> _RECORDS SUPPLIED_:
/---
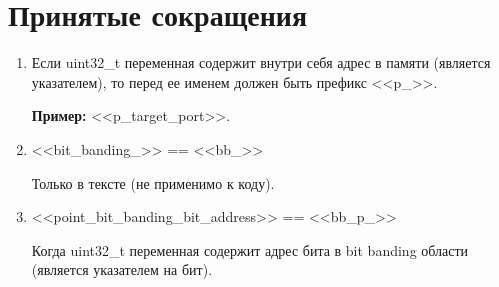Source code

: \chapter{Принятые сокращения}\label{sk:0}
\begin{enumerate}
	\item Если uint32\_t переменная содержит внутри себя адрес в памяти (является указателем), то перед ее именем должен быть префикс <<p\_>>.
	
	\textbf{Пример:} <<p\_target\_port>>.
	\item <<bit\_banding\_>> == <<bb\_>>
	
	Только в тексте (не применимо к коду).
	\item <<point\_bit\_banding\_bit\_address>> == <<bb\_p\_>>
	
	Когда uint32\_t переменная содержит адрес бита в bit banding области (является указателем на бит).
\end{enumerate}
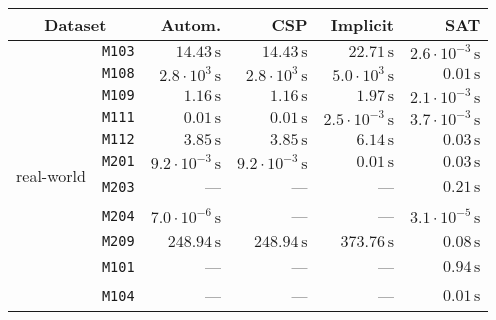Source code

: \begin{tabular}{cc|rrrr}
\multicolumn{2}{|c|}{                 Dataset} &                        Autom. &                           CSP &                      Implicit &                           SAT\\
\hline
\multirow{20}{|c|}{real-world}
 & \texttt{\footnotesize                 M103} & $            14.43\,\text{s}$ & $            14.43\,\text{s}$ & $            22.71\,\text{s}$ & $ 2.6\cdot 10^{-3}\,\text{s}$\\
 & \texttt{\footnotesize                 M108} & $  2.8\cdot 10^{3}\,\text{s}$ & $  2.8\cdot 10^{3}\,\text{s}$ & $  5.0\cdot 10^{3}\,\text{s}$ & $             0.01\,\text{s}$\\
 & \texttt{\footnotesize                 M109} & $             1.16\,\text{s}$ & $             1.16\,\text{s}$ & $             1.97\,\text{s}$ & $ 2.1\cdot 10^{-3}\,\text{s}$\\
 & \texttt{\footnotesize                 M111} & $             0.01\,\text{s}$ & $             0.01\,\text{s}$ & $ 2.5\cdot 10^{-3}\,\text{s}$ & $ 3.7\cdot 10^{-3}\,\text{s}$\\
 & \texttt{\footnotesize                 M112} & $             3.85\,\text{s}$ & $             3.85\,\text{s}$ & $             6.14\,\text{s}$ & $             0.03\,\text{s}$\\
 & \texttt{\footnotesize                 M201} & $ 9.2\cdot 10^{-3}\,\text{s}$ & $ 9.2\cdot 10^{-3}\,\text{s}$ & $             0.01\,\text{s}$ & $             0.03\,\text{s}$\\
 & \texttt{\footnotesize                 M203} &                             — &                             — &                             — & $             0.21\,\text{s}$\\
 & \texttt{\footnotesize                 M204} & $ 7.0\cdot 10^{-6}\,\text{s}$ &                             — &                             — & $ 3.1\cdot 10^{-5}\,\text{s}$\\
 & \texttt{\footnotesize                 M209} & $           248.94\,\text{s}$ & $           248.94\,\text{s}$ & $           373.76\,\text{s}$ & $             0.08\,\text{s}$\\
 & \texttt{\footnotesize                 M101} &                             — &                             — &                             — & $             0.94\,\text{s}$\\
 & \texttt{\footnotesize                 M104} &                             — &                             — &                             — & $             0.01\,\text{s}$\\

\end{tabular}
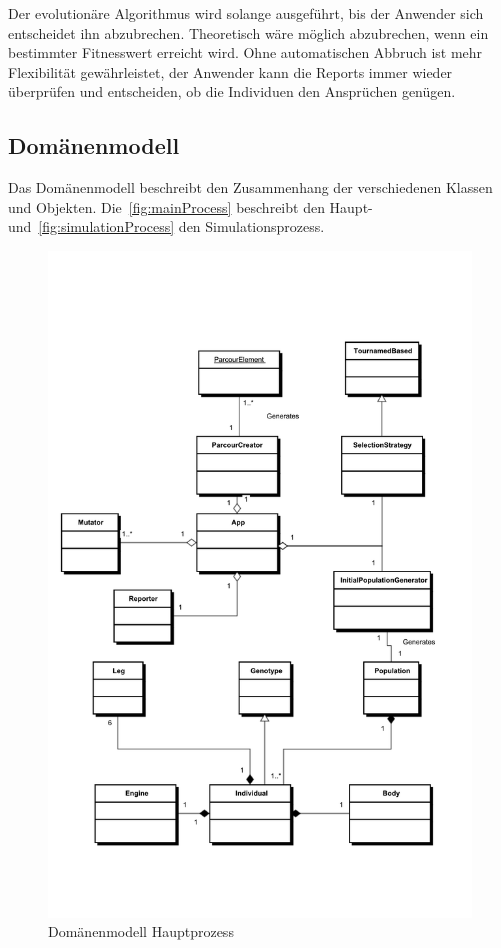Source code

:       Der evolutionäre Algorithmus wird solange ausgeführt, bis der Anwender sich entscheidet ihn abzubrechen.
      Theoretisch wäre möglich abzubrechen, wenn ein bestimmter Fitnesswert erreicht wird.
      Ohne automatischen Abbruch ist mehr Flexibilität gewährleistet,
      der Anwender kann die Reports immer wieder überprüfen und entscheiden,
      ob die Individuen den Ansprüchen genügen.

    \subsection{Domänenmodell\label{sub:domMod}}

      Das Domänenmodell beschreibt den Zusammenhang der verschiedenen Klassen und Objekten.
      Die~\vref{fig:mainProcess} beschreibt den Haupt- und~\vref{fig:simulationProcess} den Simulationsprozess.

      \begin{figure}
        \includegraphics[width=\textwidth,center]{graphics/uml/domain-model-main}
        \caption{Domänenmodell Hauptprozess\label{fig:mainProcess}}
      \end{figure}

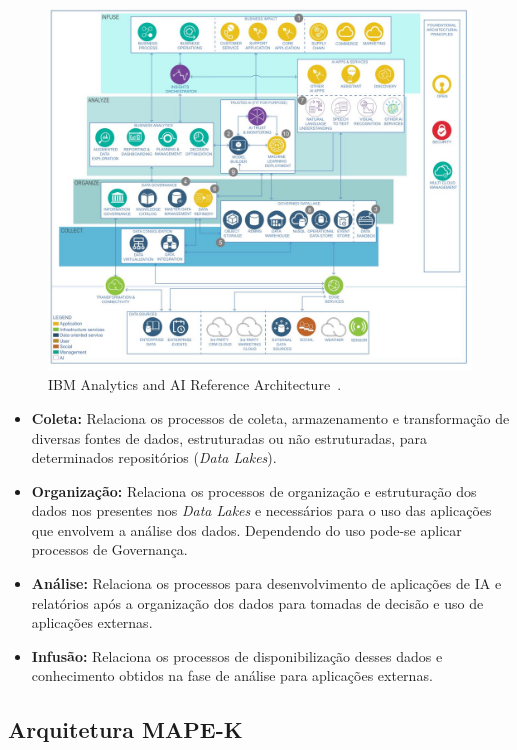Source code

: \documentclass[portugues]{ic-tese}
\begin{document}
\begin{figure}[h]
\centering
\includegraphics[scale=0.25]{images/ai-analytics-ref-diagram-analyze.jpg}
\caption {IBM Analytics and AI Reference Architecture~\citep{IBM_2021}.}
\label{fig:AIReferenceArchitecture}
\end{figure}

\begin{itemize}
\item \textbf{Coleta:} Relaciona os processos de coleta, armazenamento e transformação de diversas fontes de dados, estruturadas ou não estruturadas, para determinados repositórios (\textit{Data Lakes}).
\item \textbf{Organização:} Relaciona os processos de organização e estruturação dos dados nos presentes nos \textit{Data Lakes} e necessários para o uso das aplicações que envolvem a análise dos dados. Dependendo do uso pode-se aplicar processos de Governança.
\item \textbf{Análise:} Relaciona os processos para desenvolvimento de aplicações de IA e relatórios após a organização dos dados para tomadas de decisão e uso de aplicações externas.
\item \textbf{Infusão:} Relaciona os processos de disponibilização desses dados e conhecimento obtidos na fase de análise para aplicações externas.
\end{itemize}

\subsection{Arquitetura MAPE-K}
\end{document}
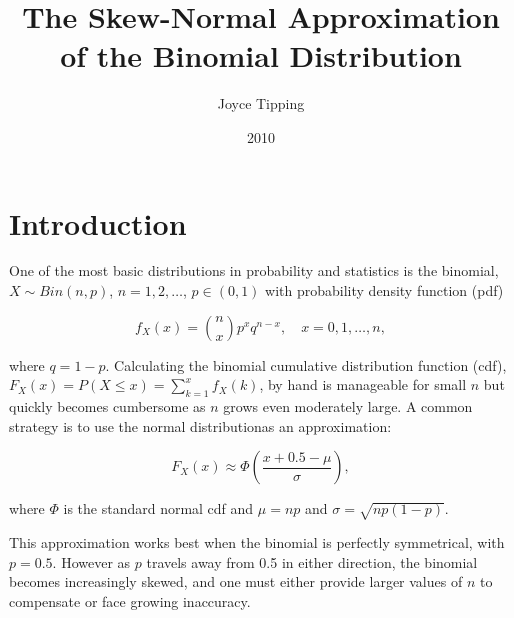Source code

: \documentclass{article}
\begin{document}
\title{The Skew-Normal Approximation of the Binomial Distribution}
\author{Joyce Tipping}
\date{2010}
\maketitle

\section{Introduction}

One of the most basic distributions in probability and statistics is the
binomial, $X \sim Bin(n,p)$, $n = 1, 2, \ldots$, $p \in (0, 1)$ with
probability density function (pdf)

\begin{equation*}
  f_X(x) = \binom{n}{x} p^x q^{n-x}, \quad x = 0, 1, \ldots, n,
\end{equation*}

where $q=1-p$. Calculating the binomial cumulative distribution function (cdf),
$F_X(x) = P(X \leq x) = \sum_{k=1}^x f_X(k)$, by hand is manageable for small
$n$ but quickly becomes cumbersome as $n$ grows even moderately large. A common
strategy is to use the normal distribution\footnotemark as an approximation:


\begin{equation}
  F_X(x) \approx \Phi \left( \frac{x + 0.5 - \mu}{\sigma} \right),
\end{equation}

where $\Phi$ is the standard normal cdf and $\mu = np$ and $\sigma =
\sqrt{np(1-p)}$.

This approximation works best when the binomial is perfectly symmetrical, with
$p=0.5$. However as $p$ travels away from 0.5 in either direction, the binomial
becomes increasingly skewed, and one must either provide larger values of $n$
to compensate or face growing inaccuracy.
\end{document}
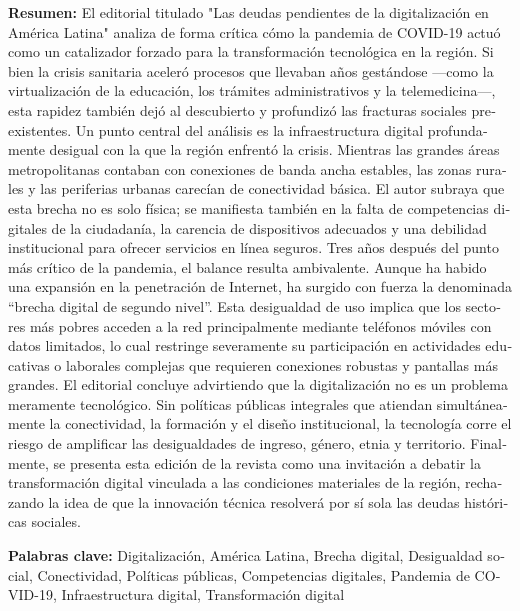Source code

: \begin{tcolorbox}[colback=brown!8!white,colframe=brown!8!white,boxrule=0pt,arc=2pt,left=4pt,right=4pt,top=3pt,bottom=3pt,before skip=4pt,after skip=4pt]
\begin{otherlanguage}{spanish}
\sffamily\small \textbf{Resumen:} El editorial titulado "Las deudas pendientes de la digitalización en América Latina" analiza de forma crítica cómo la pandemia de COVID-19 actuó como un catalizador forzado para la transformación tecnológica en la región. Si bien la crisis sanitaria aceleró procesos que llevaban años gestándose —como la virtualización de la educación, los trámites administrativos y la telemedicina—, esta rapidez también dejó al descubierto y profundizó las fracturas sociales preexistentes.
Un punto central del análisis es la infraestructura digital profundamente desigual con la que la región enfrentó la crisis. Mientras las grandes áreas metropolitanas contaban con conexiones de banda ancha estables, las zonas rurales y las periferias urbanas carecían de conectividad básica. El autor subraya que esta brecha no es solo física; se manifiesta también en la falta de competencias digitales de la ciudadanía, la carencia de dispositivos adecuados y una debilidad institucional para ofrecer servicios en línea seguros.
Tres años después del punto más crítico de la pandemia, el balance resulta ambivalente. Aunque ha habido una expansión en la penetración de Internet, ha surgido con fuerza la denominada “brecha digital de segundo nivel”. Esta desigualdad de uso implica que los sectores más pobres acceden a la red principalmente mediante teléfonos móviles con datos limitados, lo cual restringe severamente su participación en actividades educativas o laborales complejas que requieren conexiones robustas y pantallas más grandes.
El editorial concluye advirtiendo que la digitalización no es un problema meramente tecnológico. Sin políticas públicas integrales que atiendan simultáneamente la conectividad, la formación y el diseño institucional, la tecnología corre el riesgo de amplificar las desigualdades de ingreso, género, etnia y territorio. Finalmente, se presenta esta edición de la revista como una invitación a debatir la transformación digital vinculada a las condiciones materiales de la región, rechazando la idea de que la innovación técnica resolverá por sí sola las deudas históricas sociales.
\par\smallskip\noindent\textbf{Palabras clave:} Digitalización, América Latina, Brecha digital, Desigualdad social, Conectividad, Políticas públicas, Competencias digitales, Pandemia de COVID-19, Infraestructura digital, Transformación digital
\end{otherlanguage}
\end{tcolorbox}

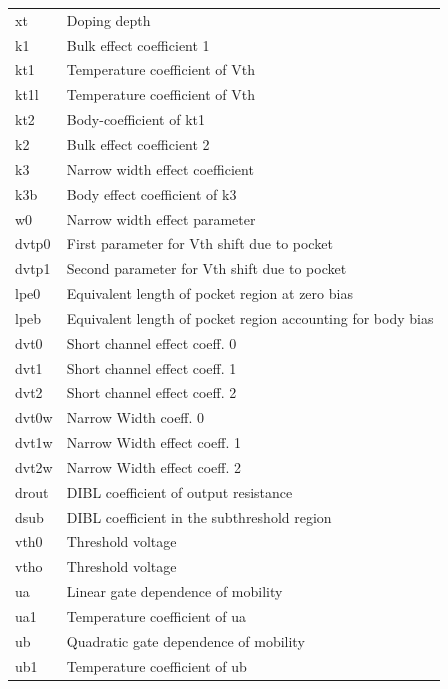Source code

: \begin{longtable}{l l}
{\small xt} & {\small Doping depth} \\
{\small k1} & {\small Bulk effect coefficient 1} \\
{\small kt1} & {\small Temperature coefficient of Vth} \\
{\small kt1l} & {\small Temperature coefficient of Vth} \\
{\small kt2} & {\small Body-coefficient of kt1} \\
{\small k2} & {\small Bulk effect coefficient 2} \\
{\small k3} & {\small Narrow width effect coefficient} \\
{\small k3b} & {\small Body effect coefficient of k3} \\
{\small w0} & {\small Narrow width effect parameter} \\
{\small dvtp0} & {\small First parameter for Vth shift due to pocket} \\
{\small dvtp1} & {\small Second parameter for Vth shift due to pocket} \\
{\small lpe0} & {\small Equivalent length of pocket region at zero bias} \\
{\small lpeb} & {\small Equivalent length of pocket region accounting for body bias} \\
{\small dvt0} & {\small Short channel effect coeff. 0} \\
{\small dvt1} & {\small Short channel effect coeff. 1} \\
{\small dvt2} & {\small Short channel effect coeff. 2} \\
{\small dvt0w} & {\small Narrow Width coeff. 0} \\
{\small dvt1w} & {\small Narrow Width effect coeff. 1} \\
{\small dvt2w} & {\small Narrow Width effect coeff. 2} \\
{\small drout} & {\small DIBL coefficient of output resistance} \\
{\small dsub} & {\small DIBL coefficient in the subthreshold region} \\
{\small vth0} & {\small Threshold voltage} \\
{\small vtho} & {\small Threshold voltage} \\
{\small ua} & {\small Linear gate dependence of mobility} \\
{\small ua1} & {\small Temperature coefficient of ua} \\
{\small ub} & {\small Quadratic gate dependence of mobility} \\
{\small ub1} & {\small Temperature coefficient of ub} \\

\end{longtable}

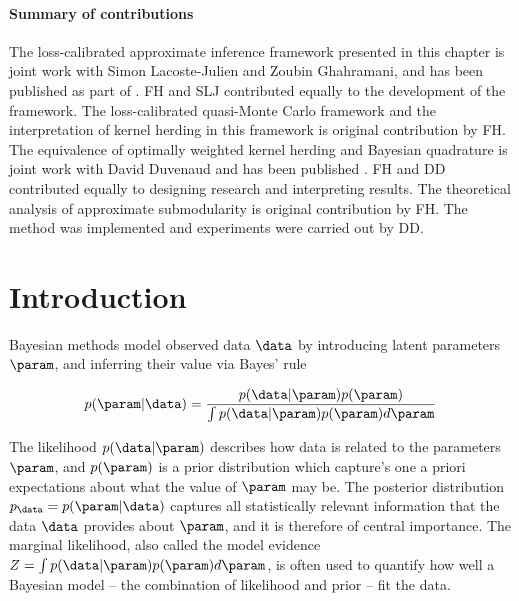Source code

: \paragraph{Summary of contributions} The loss-calibrated approximate inference framework presented in this chapter is joint work with Simon Lacoste-Julien and Zoubin Ghahramani, and has been published as part of \citep{Lacoste2011}. FH and SLJ contributed equally to the development of the framework. The loss-calibrated quasi-Monte Carlo framework and the interpretation of kernel herding in this framework is original contribution by FH. The equivalence of optimally weighted kernel herding and Bayesian quadrature is joint work with David Duvenaud and has been published \citep{Huszar2012herding}. FH and DD contributed equally to designing research and interpreting results. The theoretical analysis of approximate submodularity is original contribution by FH. The method was implemented and experiments were carried out by DD. 


\section{Introduction}

Bayesian methods model observed data $\data$ by introducing latent parameters $\param$, and inferring their value via Bayes' rule

\begin{equation}
	p(\param\vert\data) = \frac{p(\data\vert\param) p(\param)}{\int p(\data\vert\param) p(\param) d\param}
\end{equation}

The likelihood $p(\data\vert\param)$ describes how data is related to the parameters $\param$, and $p(\param)$ is a prior distribution which capture's one a priori expectations about what the value of $\param$ may be. The posterior distribution $p_\data = p(\param\vert\data)$ captures all statistically relevant information that the data $\data$ provides about $\param$, and it is therefore of central importance. The marginal likelihood, also called the model evidence $Z = \int p(\data\vert\param) p(\param) d\param$, is often used to quantify how well a Bayesian model -- the combination of likelihood and prior -- fit the data.

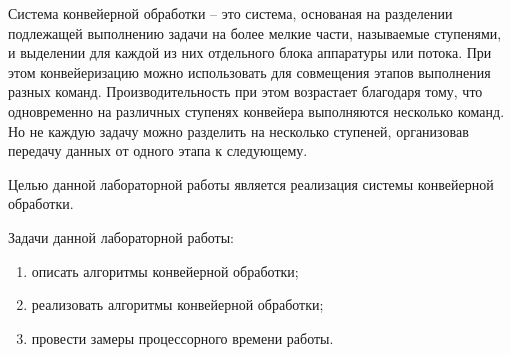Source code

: \Introduction  
    Система конвейерной обработки -- это система, 
    основаная на разделении подлежащей выполнению задачи на более мелкие части,
    называемые ступенями, и выделении для каждой из них отдельного блока аппаратуры или потока.
    При этом конвейеризацию можно использовать для совмещения этапов выполнения разных команд. 
    Производительность при этом возрастает благодаря тому,
    что одновременно на различных ступенях конвейера выполняются несколько команд.
    Но не каждую задачу можно разделить на несколько ступеней,
    организовав передачу данных от одного этапа к следующему.

    
    Целью данной лабораторной работы является реализация системы конвейерной обработки.

    Задачи данной лабораторной работы:
    \begin{enumerate}
        \item описать алгоритмы конвейерной обработки;
        \item реализовать алгоритмы конвейерной обработки;
        \item провести замеры процессорного времени работы.
    \end{enumerate}

\newpage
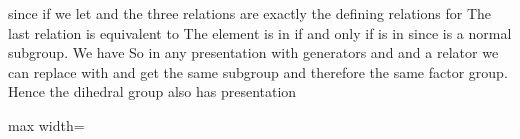 \documentclass[11pt,oneside]{article}
\begin{document}
\begin{BookBody}
\noindent since if we let  and  the three relations are exactly the defining relations for The last relation  is equivalent to  The element  is in  if and only if  is in  since  is a normal subgroup. We have   So in any presentation with generators  and  and a relator  we can replace  with  and get the same subgroup  and therefore the same factor group. Hence the dihedral group also has presentation

\begin{center}\begin{adjustbox}{max width=\linewidth}\end{adjustbox}\end{center}

\end{BookBody}

\BookNarrativetrue
\end{document}
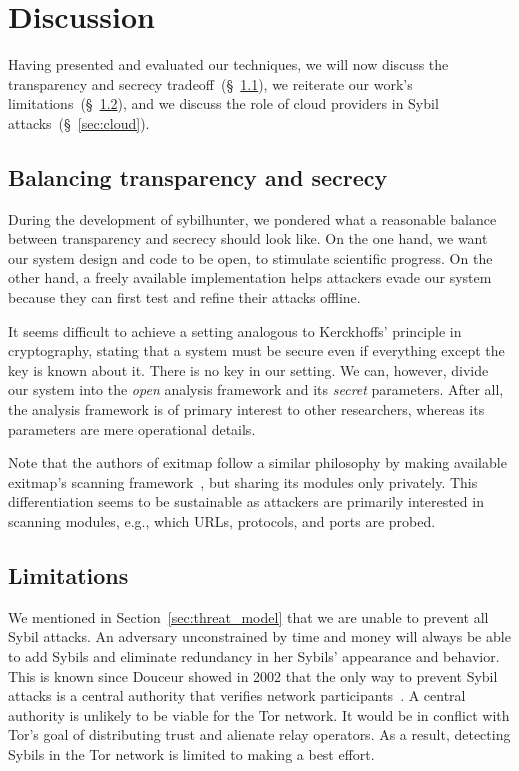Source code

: \section{Discussion}
\label{sec:discussion}
Having presented and evaluated our techniques, we will now discuss the
transparency and secrecy tradeoff~(\S~\ref{sec:secrecy}), we reiterate our
work's limitations~(\S~\ref{sec:limitations}), and we discuss the role of cloud
providers in Sybil attacks~(\S~\ref{sec:cloud}).

\subsection{Balancing transparency and secrecy}
\label{sec:secrecy}
During the development of sybilhunter, we pondered what a reasonable balance
between transparency and secrecy should look like.  On the one hand, we want our
system design and code to be open, to stimulate scientific progress.  On the
other hand, a freely available implementation helps attackers evade our system
because they can first test and refine their attacks offline.

It seems difficult to achieve a setting analogous to Kerckhoffs' principle in
cryptography, stating that a system must be secure even if everything except the
key is known about it.  There is no key in our setting.  We can, however, divide
our system into the \emph{open} analysis framework and its \emph{secret}
parameters.  After all, the analysis framework is of primary interest to other
researchers, whereas its parameters are mere operational details.

Note that the authors of exitmap follow a similar philosophy by making available
exitmap's scanning framework~\cite{exitmap}, but sharing its modules only
privately.  This differentiation seems to be sustainable as attackers are
primarily interested in scanning modules, e.g., which URLs, protocols, and ports
are probed.

\subsection{Limitations}
\label{sec:limitations}
We mentioned in Section~\ref{sec:threat_model} that we are unable to prevent all
Sybil attacks.  An adversary unconstrained by time and money will always be able
to add Sybils and eliminate redundancy in her Sybils' appearance and behavior.
This is known since Douceur showed in 2002 that the only way to prevent Sybil
attacks is a central authority that verifies network
participants~\cite{Douceur2002a}.  A central authority is unlikely to be viable
for the Tor network.  It would be in conflict with Tor's goal of distributing
trust and alienate relay operators.  As a result, detecting Sybils in the Tor
network is limited to making a best effort.

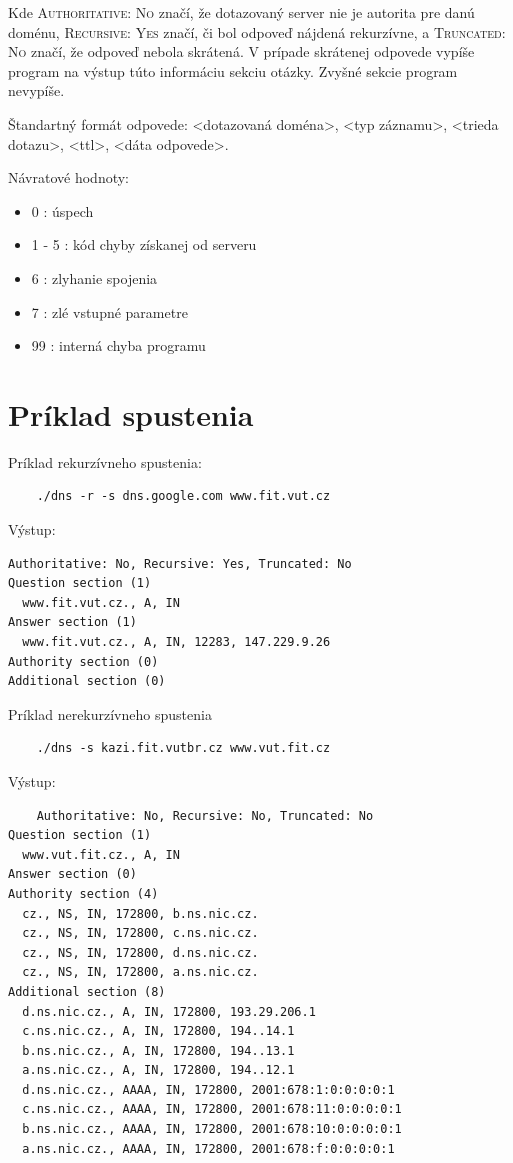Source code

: Kde \textsc{Authoritative: No} značí, že dotazovaný server nie je autorita pre danú doménu, \textsc{Recursive: Yes} značí, či bol odpoveď nájdená rekurzívne,
a \textsc{Truncated: No} značí, že odpoveď nebola skrátená. V prípade skrátenej odpovede vypíše program na výstup túto informáciu sekciu otázky. Zvyšné sekcie program nevypíše.

\noindent Štandartný formát odpovede: <dotazovaná doména>, <typ záznamu>, <trieda dotazu>, <ttl>, <dáta odpovede>. 

Návratové hodnoty:
\begin{itemize}
    \item 0 : úspech
    \item 1 - 5 : kód chyby získanej od serveru
    \item 6 : zlyhanie spojenia
    \item 7 : zlé vstupné parametre
    \item 99 : interná chyba programu
\end{itemize}


\section{Príklad spustenia}
\label{Príklad spustenia}

Príklad rekurzívneho spustenia:

\begin{verbatim}
    ./dns -r -s dns.google.com www.fit.vut.cz  
\end{verbatim}

\noindent Výstup:

\begin{verbatim}
Authoritative: No, Recursive: Yes, Truncated: No
Question section (1)
  www.fit.vut.cz., A, IN
Answer section (1)
  www.fit.vut.cz., A, IN, 12283, 147.229.9.26
Authority section (0)
Additional section (0)
\end{verbatim}

Príklad nerekurzívneho spustenia

\begin{verbatim}
    ./dns -s kazi.fit.vutbr.cz www.vut.fit.cz
\end{verbatim}

\noindent Výstup:
\begin{verbatim}
    Authoritative: No, Recursive: No, Truncated: No
Question section (1)
  www.vut.fit.cz., A, IN
Answer section (0)
Authority section (4)
  cz., NS, IN, 172800, b.ns.nic.cz.
  cz., NS, IN, 172800, c.ns.nic.cz.
  cz., NS, IN, 172800, d.ns.nic.cz.
  cz., NS, IN, 172800, a.ns.nic.cz.
Additional section (8)
  d.ns.nic.cz., A, IN, 172800, 193.29.206.1
  c.ns.nic.cz., A, IN, 172800, 194..14.1
  b.ns.nic.cz., A, IN, 172800, 194..13.1
  a.ns.nic.cz., A, IN, 172800, 194..12.1
  d.ns.nic.cz., AAAA, IN, 172800, 2001:678:1:0:0:0:0:1
  c.ns.nic.cz., AAAA, IN, 172800, 2001:678:11:0:0:0:0:1
  b.ns.nic.cz., AAAA, IN, 172800, 2001:678:10:0:0:0:0:1
  a.ns.nic.cz., AAAA, IN, 172800, 2001:678:f:0:0:0:0:1
\end{verbatim}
\---
Tally the lines above that contain the string "этом". Respond with the total alone.

2